What are software supply chain attacks?
Open source software packages are typically stored in online repositories. Because some of these packages are used widely in all manner of applications, these repositories represent “a reliable and scalable malware distribution channel,” according to researchers from the University of Bonn, Fraunhofer FKIE, and SAP Labs France.
Software supply chain attacks take three forms, according to Sonatype's 'State of the Software Supply Chain' report. The two most common forms – dependency confusion and typosquatting – rely on the fact that software development tools known as dependency managers will automatically download and implement open source code within applications.
In dependency confusion attacks, attackers will create a compromised version of a package with a later version number, so that it is automatically implemented. This was the most common type of software supply chain attack in 2021. In typosquatting attacks, attackers will create a package whose name has a single character different from a popular package, in the hope that developers will mistype it.
Malicious code injection involves adding new code to an open source software package so anyone who runs it is affected. This attack declined in prevalence this year, according to Sonatype, perhaps as a result of open source repositories tightening their security.
The University of Bonn study found that repositories for Node.js (npm) and Python (PyPi) are the primary targets for supply chain attacks, "supposedly due to the fact that malicious code can be easily triggered during package installation".
The state of security in open source software
Sonatype’s report assessed the number of vulnerabilities across the most common open source packages. It found that the Maven Central repository of Java packages had the highest number of components with vulnerabilities, including more than 350,000 that are deemed 'critical', meaning that they could be easily exploited to gain root-level access. In second place was the nmp repository for Javascript packages, with 250,000 components with critical vulnerabilities.
Package versions with vulnerabilities represent the minority of those housed in the repositories, Sonatype found. Only 4.9% of package versions in Maven Central had critical vulnerabilities, for example. For PyPi, it was just 0.4% of package versions.

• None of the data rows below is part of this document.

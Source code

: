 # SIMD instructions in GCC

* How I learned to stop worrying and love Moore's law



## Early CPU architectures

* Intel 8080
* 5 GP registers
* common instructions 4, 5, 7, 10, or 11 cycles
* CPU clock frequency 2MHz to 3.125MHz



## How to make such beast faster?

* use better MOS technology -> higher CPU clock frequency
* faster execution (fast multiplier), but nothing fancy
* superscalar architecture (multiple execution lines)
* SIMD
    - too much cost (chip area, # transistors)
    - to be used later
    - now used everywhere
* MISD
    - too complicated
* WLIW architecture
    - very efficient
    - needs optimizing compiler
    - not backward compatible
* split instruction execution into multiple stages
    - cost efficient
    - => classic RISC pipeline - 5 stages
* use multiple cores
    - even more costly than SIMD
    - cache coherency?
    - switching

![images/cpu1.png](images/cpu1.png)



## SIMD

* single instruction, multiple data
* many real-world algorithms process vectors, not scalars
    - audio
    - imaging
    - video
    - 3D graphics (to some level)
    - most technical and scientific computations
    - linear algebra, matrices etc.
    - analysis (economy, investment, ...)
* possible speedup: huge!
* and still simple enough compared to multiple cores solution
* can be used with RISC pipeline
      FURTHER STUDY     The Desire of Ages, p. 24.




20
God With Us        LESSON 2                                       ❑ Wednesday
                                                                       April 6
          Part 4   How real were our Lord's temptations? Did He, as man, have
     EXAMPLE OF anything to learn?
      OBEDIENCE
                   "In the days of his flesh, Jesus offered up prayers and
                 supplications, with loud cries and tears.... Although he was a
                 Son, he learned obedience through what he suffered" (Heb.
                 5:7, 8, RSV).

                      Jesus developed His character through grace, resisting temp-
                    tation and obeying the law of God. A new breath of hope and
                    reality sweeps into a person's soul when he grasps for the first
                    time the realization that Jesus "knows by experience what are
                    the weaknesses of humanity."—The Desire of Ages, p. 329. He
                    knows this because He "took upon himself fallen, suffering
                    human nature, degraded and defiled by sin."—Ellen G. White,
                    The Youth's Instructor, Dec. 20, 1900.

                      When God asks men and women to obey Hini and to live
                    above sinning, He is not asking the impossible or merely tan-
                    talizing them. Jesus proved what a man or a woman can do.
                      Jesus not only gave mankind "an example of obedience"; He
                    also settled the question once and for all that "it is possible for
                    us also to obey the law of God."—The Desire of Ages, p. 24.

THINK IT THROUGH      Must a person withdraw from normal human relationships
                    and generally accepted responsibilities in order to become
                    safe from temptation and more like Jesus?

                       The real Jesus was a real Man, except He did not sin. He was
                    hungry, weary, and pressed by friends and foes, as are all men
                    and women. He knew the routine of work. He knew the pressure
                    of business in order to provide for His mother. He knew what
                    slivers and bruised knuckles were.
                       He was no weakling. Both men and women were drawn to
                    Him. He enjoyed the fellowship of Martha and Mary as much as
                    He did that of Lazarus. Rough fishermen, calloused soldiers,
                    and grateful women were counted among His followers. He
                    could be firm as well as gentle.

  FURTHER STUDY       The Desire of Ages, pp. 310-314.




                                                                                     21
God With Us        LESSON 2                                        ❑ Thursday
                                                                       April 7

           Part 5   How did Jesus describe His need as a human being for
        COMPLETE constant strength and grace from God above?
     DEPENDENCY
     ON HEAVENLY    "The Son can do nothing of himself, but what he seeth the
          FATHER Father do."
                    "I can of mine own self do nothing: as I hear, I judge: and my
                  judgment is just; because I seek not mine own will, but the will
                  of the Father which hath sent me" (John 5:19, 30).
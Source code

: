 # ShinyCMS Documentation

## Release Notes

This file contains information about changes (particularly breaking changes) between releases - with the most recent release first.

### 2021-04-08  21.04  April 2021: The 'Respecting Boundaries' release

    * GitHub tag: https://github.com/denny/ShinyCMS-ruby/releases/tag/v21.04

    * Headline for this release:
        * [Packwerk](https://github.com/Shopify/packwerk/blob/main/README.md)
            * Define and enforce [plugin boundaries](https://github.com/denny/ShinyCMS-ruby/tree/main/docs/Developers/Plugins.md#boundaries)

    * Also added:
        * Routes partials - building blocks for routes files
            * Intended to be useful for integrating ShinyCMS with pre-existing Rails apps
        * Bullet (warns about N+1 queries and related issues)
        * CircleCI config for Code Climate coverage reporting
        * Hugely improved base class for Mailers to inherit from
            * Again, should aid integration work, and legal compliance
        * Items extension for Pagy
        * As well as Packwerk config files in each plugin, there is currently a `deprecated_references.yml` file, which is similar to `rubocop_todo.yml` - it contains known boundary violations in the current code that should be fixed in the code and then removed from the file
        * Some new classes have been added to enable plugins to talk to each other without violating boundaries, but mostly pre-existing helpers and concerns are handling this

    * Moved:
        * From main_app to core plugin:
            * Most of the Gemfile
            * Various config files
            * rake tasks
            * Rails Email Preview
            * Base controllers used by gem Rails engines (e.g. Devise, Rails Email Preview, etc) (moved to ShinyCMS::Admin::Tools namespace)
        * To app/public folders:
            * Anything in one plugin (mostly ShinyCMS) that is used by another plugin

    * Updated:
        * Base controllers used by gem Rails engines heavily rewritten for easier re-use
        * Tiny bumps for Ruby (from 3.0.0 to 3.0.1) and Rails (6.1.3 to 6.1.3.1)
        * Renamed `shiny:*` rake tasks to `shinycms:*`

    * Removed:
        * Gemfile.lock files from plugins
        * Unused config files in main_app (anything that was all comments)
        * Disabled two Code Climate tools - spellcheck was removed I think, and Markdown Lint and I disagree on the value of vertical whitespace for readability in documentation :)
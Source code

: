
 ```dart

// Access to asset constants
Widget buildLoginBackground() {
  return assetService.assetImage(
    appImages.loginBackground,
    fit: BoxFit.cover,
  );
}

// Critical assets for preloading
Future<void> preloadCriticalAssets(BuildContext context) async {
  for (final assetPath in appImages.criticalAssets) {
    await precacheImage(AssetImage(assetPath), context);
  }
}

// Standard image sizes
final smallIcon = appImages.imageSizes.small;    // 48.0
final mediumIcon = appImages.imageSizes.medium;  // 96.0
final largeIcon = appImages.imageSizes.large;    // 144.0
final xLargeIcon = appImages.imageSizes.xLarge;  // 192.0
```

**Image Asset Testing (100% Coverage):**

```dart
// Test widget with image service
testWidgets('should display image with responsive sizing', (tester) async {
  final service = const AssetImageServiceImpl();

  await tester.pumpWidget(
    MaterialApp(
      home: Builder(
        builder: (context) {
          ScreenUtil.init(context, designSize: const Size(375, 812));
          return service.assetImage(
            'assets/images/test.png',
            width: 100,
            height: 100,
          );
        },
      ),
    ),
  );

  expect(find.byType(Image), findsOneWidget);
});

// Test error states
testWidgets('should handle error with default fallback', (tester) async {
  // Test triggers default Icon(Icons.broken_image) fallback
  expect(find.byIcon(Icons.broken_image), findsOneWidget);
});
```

Nevertheless, the frequency with which these packages are downloaded means these vulnerabilities could quickly spread far and wide. In 2021, JavaScript developers requested to download 1.5 trillion open source packages, while Python downloads doubled to 127 billion this year.
“This year’s report demonstrates, yet again, how open source is both critical fuel for digital innovation and a ripe target for software supply chain attacks,” said Matt Howard, EVP of Sonatype. “This stark reality highlights both a critical responsibility and opportunity, for engineering leaders to embrace intelligent automation so they can standardise on the best open source suppliers and simultaneously help developers keep third-party libraries fresh and up to date with optimal versions.”
The report from researchers at the University of Bonn et al. noted that many open source projects have introduced two-factor authentication and disabled scripts that automatically install additional packages. These measures need to be replicated across the open source ecosystem, they wrote. "Despite raising general awareness among stakeholders, such countermeasures must be more accessible and, where possible, enforced by default in order to prevent open source software supply chain attacks.”
The debate over the security of open source software was reopened this month after a critical vulnerability was discovered in Log4J, an open source logging tool for Java applications. Log4J, which is maintained by unpaid volunteers, is used in a huge number of applications, often without the knowledge of the organisations that have implemented them, meaning it could take months to find and patch all instances, experts told Tech Monitor.